Father John. We who hold the faith have no right to speak against trance or vision. St. Teresa had them, St. Benedict, St. Anthony, St. Columcille. St. Catherine of Sienna often lay a long time as if dead.

Thomas. That might be so in the olden time, but those things are gone out of the world now. Those that do their work fair and honest have no occasion to let the mind go rambling. What would send my nephew, Martin Hearne, into a trance, supposing trances to be in it, and he rubbing the gold on the lion and unicorn that he had taken in hand to make a good job of for the top of the coach?

Father John [taking it up]. It is likely it was that sent him off. The flashing of light upon it would be enough to throw one that had a disposition to it into a trance. There was a very saintly man, though he was not of our church, he wrote a great book called "Mysterium Magnum," was seven days in a trance. Truth, or whatever truth he found, fell upon him like a bursting shower, and he a poor tradesman at his work. It was a ray of sunlight on a pewter vessel that was the beginning of all. [Goes to the door of inner room.] There is no stir in him yet. It is either the best thing or the worst thing can happen to anyone that is happening to him now.

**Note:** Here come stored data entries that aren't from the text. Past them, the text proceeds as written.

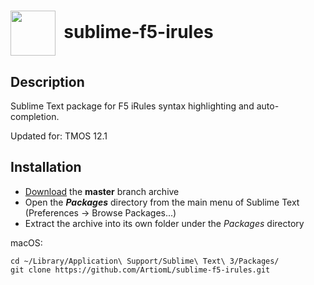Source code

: # <img align="center" src="Icons/sublime.ico" height="72">&nbsp;&nbsp;sublime-f5-irules


## Description

Sublime Text package for F5 iRules syntax highlighting and auto-completion.

Updated for: TMOS 12.1

## Installation

* [Download](https://github.com/ArtiomL/sublime-f5-irules/archive/master.zip) the **master** branch archive
* Open the **_Packages_** directory from the main menu of Sublime Text (Preferences → Browse Packages...)
* Extract the archive into its own folder under the _Packages_ directory


macOS:

```
cd ~/Library/Application\ Support/Sublime\ Text\ 3/Packages/
git clone https://github.com/ArtiomL/sublime-f5-irules.git
```
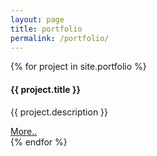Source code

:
 ```yaml
---
layout: page
title: portfolio
permalink: /portfolio/
---
```

<div class="album text-muted">
    <div class="container">
        <div class="row">
        {% for project in site.portfolio %}
        <div class="card col-sm" style="width: 20rem;">
                    <img class="card-img-top" src="{{ site.baseurl }}/assets/{{ project.img }}" alt="">
                    <div class="card-body">
                        <h4 class="card-title">{{ project.title }}</h4>
                        <p class="card-text">{{ project.description }}</p>
                        <a href="{{ site.baseurl }}{{ project.url }}" class="btn btn-primary">More..</a>
                    </div>
            </div>
        {% endfor %}
        </div>
    </div>
</div>

<!-- {% for project in site.portfolio %}

{% if project.redirect %}
<div class="project">
    <div class="thumbnail">
        <a href="{{ project.redirect }}" target="_blank">
        {% if project.img %}
        <img class="thumbnail" src="{{ project.img }}"/>
        {% else %}
        <div class="thumbnail blankbox"></div>
        {% endif %}    
        <span>
            <h1>{{ project.title }}</h1>
            <br/>
            <p>{{ project.description }}</p>
        </span>
        </a>
    </div>
</div>
{% else %}

<div class="project ">
    <div class="thumbnail">
        <a href="{{ site.baseurl }}{{ project.url }}">
        {% if project.img %}
        <img class="thumbnail" src="{{ project.img }}"/>
        {% else %}
        <div class="thumbnail blankbox"></div>
        {% endif %}    
        <span>
            <h1>{{ project.title }}</h1>
            <br/>
            <p>{{ project.description }}</p>
        </span>
        </a>
    </div>
</div>

{% endif %}

{% endfor %} -->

Thomas. And what in the living world can happen to a man that is asleep on his bed?

Father John. There are some would answer you that it is to those who are awake that nothing happens, and it is they that know nothing. He is gone where all have gone for supreme truth.

Thomas [sitting down again and taking up tools]. Well, maybe so. But work must go on and coach building must go on, and they will not go on the time there is too much attention given to dreams. A dream is a sort of a shadow, no profit in it to anyone at all. A coach now is a real thing and a thing that will last for generations and be made use of the last, and maybe turn to be a hen-roost at its latter end.

Father John. I think Andrew told me it was a dream of Martin's that led to the making of that coach.

Thomas. Well, I believe he saw gold in some dream, and it led him to want to make some golden thing, and coaches being the handiest, nothing would do him till he put the most of his fortune into the making of this golden coach. It turned out better than I thought, for some of the lawyers came looking at it at assize time, and through them it was heard of at Dublin Castle ... and who now has it ordered but the Lord Lieutenant! [Father John nods.] Ready it must be and sent off it must be by the end of the month. It is likely King George will be visiting Dublin, and it is he himself will be sitting in it yet.

Father John. Martin has been working hard at it, I know.

Thomas. You never saw a man work the way he did, day and night, near ever since the time, six months ago, he first came home from France.